Por Jofa Passos

Os Estados Unidos oficializaram a imposição de uma tarifa adicional de 25% sobre diversas importações brasileiras, com base na Seção 301 da Lei de Comércio de 1974. A medida, anunciada pelo Escritório do Representante Comercial dos EUA (USTR), entra em vigor no dia 22 de julho de 2026 e representa o desfecho de uma investigação iniciada em julho de 2025.
A decisão, tomada por determinação do presidente Donald Trump, visa responder a práticas consideradas “desrazoáveis” e que “oneram ou restringem o comércio americano”. Entre os principais pontos citados pelo USTR estão: comércio digital e serviços de pagamento eletrônico (como o Pix), tarifas preferenciais injustas, interferência no combate à corrupção, proteção à propriedade intelectual, acesso ao mercado de etanol e desmatamento ilegal.
O que está coberto e as isenções
A tarifa adicional incide sobre uma ampla gama de bens brasileiros, mas conta com exceções significativas para evitar disrupções na cadeia de suprimentos americana. Produtos isentos incluem:
- Carne bovina, café, suco de laranja e alguns produtos energéticos (petróleo e derivados);
- Aeronaves e peças aeronáuticas;
- Certos minerais, matérias-primas críticas e itens farmacêuticos.
Setores potencialmente impactados incluem etanol, açúcar, máquinas agrícolas, papel, vestuário e produtos relacionados à madeira. Estimativas indicam que bilhões de dólares em exportações brasileiras podem ser afetados, gerando preocupação em cadeias produtivas no Brasil.
Reação do governo brasileiro e contexto
O governo do presidente Lula (PT) criticou a medida, atribuindo-a em parte a tensões políticas envolvendo o bolsonarismo. Autoridades brasileiras argumentam que o Brasil mantém superávit comercial com os EUA e que as tarifas ignoram esforços de negociação.
A Seção 301 é um instrumento histórico dos EUA para retaliar práticas comerciais consideradas injustas, já utilizado em disputas com China, Europa e outros parceiros. No caso brasileiro, a investigação durou cerca de um ano, com audiências públicas e mais de 360 contribuições da sociedade civil.
Impactos esperados
Empresários e entidades como a CNI (Confederação Nacional da Indústria) expressam insegurança e riscos de demissões em setores exportadores.

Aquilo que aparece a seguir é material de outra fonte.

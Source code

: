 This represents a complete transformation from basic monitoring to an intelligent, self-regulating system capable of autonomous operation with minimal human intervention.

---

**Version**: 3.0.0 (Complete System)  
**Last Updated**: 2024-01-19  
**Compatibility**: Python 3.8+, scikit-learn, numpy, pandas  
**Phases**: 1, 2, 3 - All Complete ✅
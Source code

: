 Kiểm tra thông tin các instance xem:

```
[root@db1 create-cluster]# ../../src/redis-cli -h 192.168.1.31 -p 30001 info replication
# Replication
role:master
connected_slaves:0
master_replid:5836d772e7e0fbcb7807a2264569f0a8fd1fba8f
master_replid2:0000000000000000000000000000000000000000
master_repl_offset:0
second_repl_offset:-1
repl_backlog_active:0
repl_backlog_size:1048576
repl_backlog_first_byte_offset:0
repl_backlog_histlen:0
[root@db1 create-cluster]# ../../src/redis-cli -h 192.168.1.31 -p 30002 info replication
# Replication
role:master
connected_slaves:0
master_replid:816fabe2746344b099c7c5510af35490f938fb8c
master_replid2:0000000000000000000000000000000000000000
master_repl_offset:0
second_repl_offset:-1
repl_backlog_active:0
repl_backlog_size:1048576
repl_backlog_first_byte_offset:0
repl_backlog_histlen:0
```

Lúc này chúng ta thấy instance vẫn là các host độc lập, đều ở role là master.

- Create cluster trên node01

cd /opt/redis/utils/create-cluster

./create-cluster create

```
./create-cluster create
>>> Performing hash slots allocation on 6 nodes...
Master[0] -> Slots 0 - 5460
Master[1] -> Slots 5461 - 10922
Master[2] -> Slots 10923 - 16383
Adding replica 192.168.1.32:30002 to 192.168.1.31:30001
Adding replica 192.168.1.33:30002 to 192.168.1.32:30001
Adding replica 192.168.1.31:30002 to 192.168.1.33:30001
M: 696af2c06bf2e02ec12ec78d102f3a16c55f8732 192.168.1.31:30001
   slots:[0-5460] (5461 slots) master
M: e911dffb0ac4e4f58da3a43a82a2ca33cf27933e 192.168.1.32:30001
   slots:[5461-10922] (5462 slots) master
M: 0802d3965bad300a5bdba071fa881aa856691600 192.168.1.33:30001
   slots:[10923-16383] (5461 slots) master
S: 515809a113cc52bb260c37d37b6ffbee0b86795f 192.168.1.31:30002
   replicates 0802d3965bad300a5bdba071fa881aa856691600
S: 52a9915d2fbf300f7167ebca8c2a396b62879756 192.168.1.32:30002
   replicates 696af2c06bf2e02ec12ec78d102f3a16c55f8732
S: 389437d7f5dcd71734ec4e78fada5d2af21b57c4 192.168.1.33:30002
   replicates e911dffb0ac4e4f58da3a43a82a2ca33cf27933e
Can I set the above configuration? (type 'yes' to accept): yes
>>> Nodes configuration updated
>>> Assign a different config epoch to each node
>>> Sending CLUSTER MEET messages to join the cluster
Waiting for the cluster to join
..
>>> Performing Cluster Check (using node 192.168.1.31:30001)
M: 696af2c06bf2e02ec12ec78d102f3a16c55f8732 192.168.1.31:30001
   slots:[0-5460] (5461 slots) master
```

Analistas avaliam que a medida pode elevar o custo das exportações brasileiras aos EUA, afetando competitividade e possivelmente gerando inflação ou ajustes na balança comercial.
O USTR afirmou estar aberto a novas negociações com o Brasil para resolver as questões identificadas. Enquanto isso, a tarifa adicional se soma a outras medidas comerciais em vigor, intensificando a pressão sobre as relações bilaterais em um ano eleitoral no Brasil.
A comunidade empresarial brasileira monitora de perto os próximos passos, incluindo possíveis retaliações ou acordos que possam mitigar os efeitos da sobretaxa.